Quando vendere significa perdere

A Monteroni d’Arbia, in provincia di Siena, l’Agenzia nazionale dei beni confiscati mette all’asta una tra le più importanti tenute sottratte a Cosa Nostra. La mobilitazione dell’antimafia sociale _ _ _
 

Tratto da Altreconomia 153 — Ottobre 2013

Alla fine, quello che molti temevano si è verificato: i beni confiscati sono stati messi in vendita. È successo a fine agosto, quando il Consiglio direttivo dell’Agenzia nazionale per l’amministrazione e la destinazione dei beni sequestrati e confiscati (ANBSC) ha scelto di mettere all’asta -per un valore di ventidue milioni di euro- la più estesa tra le proprietà sottratte alle mafie nell’Italia centrale: la tenuta agricola di Suvignano, frazione di Monteroni d’Arbia, in provincia di Siena.
Un “paradiso terrestre” che Giovanni Falcone sequestrò all’imprenditore Vincenzo Piazza, considerato un prestanome e riciclatore di Cosa Nostra. La tenuta si estende per 713 ettari, di cui 600 coltivati a cereali e prato, una villa circondata da oliveti e cipressi, 13 coloniche, una chiesa con la canonica, fienili, una fornace, due agriturismi, una riserva di caccia, 3 centri zootecnici dove si allevano 2mila ovini, 350 cinte senesi e si sperimenta la produzione di latte d’asina.
La confisca definitiva risale al 2007.
La tenuta è stata classificata come bene aziendale e, per questa ragione, è legittimo prevederne la vendita. Quello che ha lasciato perplessi in molti e ha suscitato le proteste di vari rappresentanti istituzionali, innanzitutto del sindaco di Monteroni d’Arbia, Jacopo Armini, è che alcuni mesi prima della decisione dell’Agenzia, al ministero dell’Interno era stato presentato un progetto per il riutilizzo socio-imprenditoriale della tenuta, sostenuto dalla Regione Toscana, dalla Provincia di Siena, dal Comune di Monteroni e dalle associazioni Arci e Libera. In quell’occasione i complimenti e gli apprezzamenti erano stati unanimi.
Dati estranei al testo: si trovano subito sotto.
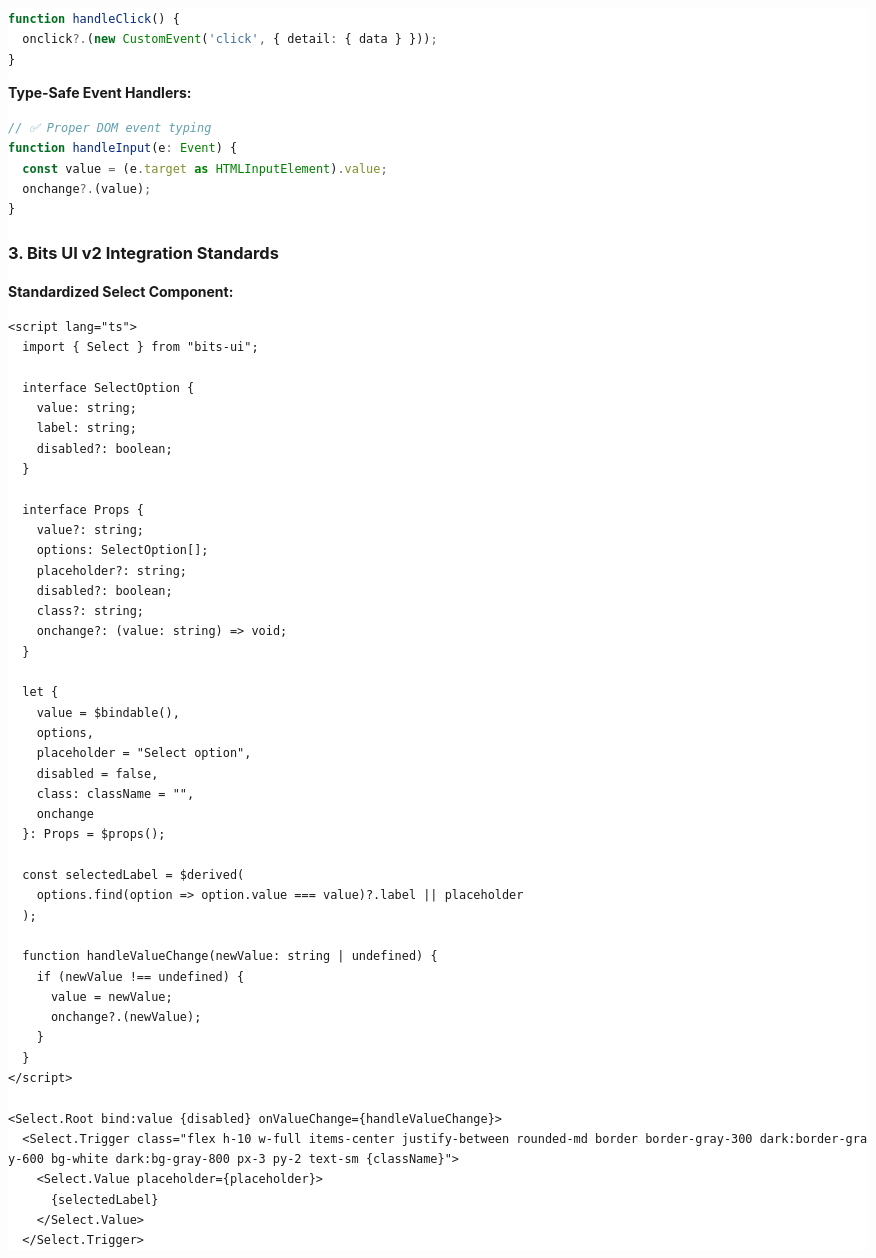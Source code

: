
 ```typescript
function handleClick() {
  onclick?.(new CustomEvent('click', { detail: { data } }));
}
```

**Type-Safe Event Handlers:**
```typescript
// ✅ Proper DOM event typing
function handleInput(e: Event) {
  const value = (e.target as HTMLInputElement).value;
  onchange?.(value);
}
```

### 3. Bits UI v2 Integration Standards

**Standardized Select Component:**
```svelte
<script lang="ts">
  import { Select } from "bits-ui";
  
  interface SelectOption {
    value: string;
    label: string;
    disabled?: boolean;
  }
  
  interface Props {
    value?: string;
    options: SelectOption[];
    placeholder?: string;
    disabled?: boolean;
    class?: string;
    onchange?: (value: string) => void;
  }
  
  let {
    value = $bindable(),
    options,
    placeholder = "Select option",
    disabled = false,
    class: className = "",
    onchange
  }: Props = $props();
  
  const selectedLabel = $derived(
    options.find(option => option.value === value)?.label || placeholder
  );
  
  function handleValueChange(newValue: string | undefined) {
    if (newValue !== undefined) {
      value = newValue;
      onchange?.(newValue);
    }
  }
</script>

<Select.Root bind:value {disabled} onValueChange={handleValueChange}>
  <Select.Trigger class="flex h-10 w-full items-center justify-between rounded-md border border-gray-300 dark:border-gray-600 bg-white dark:bg-gray-800 px-3 py-2 text-sm {className}">
    <Select.Value placeholder={placeholder}>
      {selectedLabel}
    </Select.Value>
  </Select.Trigger>
```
Alla notizia della messa all’asta della tenuta di Suvignano il mondo dell’antimafia sociale non è rimasto a guardare. Ha reagito prontamente e in modo unitario, lanciando un manifesto-appello in cui, -tra gli altri- Libera, Arci, Avviso Pubblico, Cgil hanno scritto: “Riteniamo che la scelta di vendere all’asta i beni confiscati sia un grave errore sia politico che culturale. Il riutilizzo dei beni è infatti il più importante strumento per sottrarre consenso alle organizzazioni criminali, riaffermare la legalità, creare opportunità di lavoro e sviluppo sociale. La vendita non garantisce tutto questo e, non si dimentichi, in essa è contenuto il rischio che i beni confiscati vengano di fatto restituiti ai mafiosi a cui sono stati sottratti”.
Domenica 8 settembre si è svolta una manifestazione (nella foto) che ha visto la partecipazione di più di mille persone, tra cui parlamentari, amministratori locali, rappresentanti istituzionali e di associazioni, sindacalisti e cittadini che hanno gridato con forza “Riprendiamoci Suvignano”. Quel grido così forte e corale non è passato indifferente.
L’11 settembre il viceministro dell’Interno, Filippo Bubbico, ha annunciato la modifica della normativa sui beni confiscati in modo da evitare la messa all’asta del bene di Suvignano.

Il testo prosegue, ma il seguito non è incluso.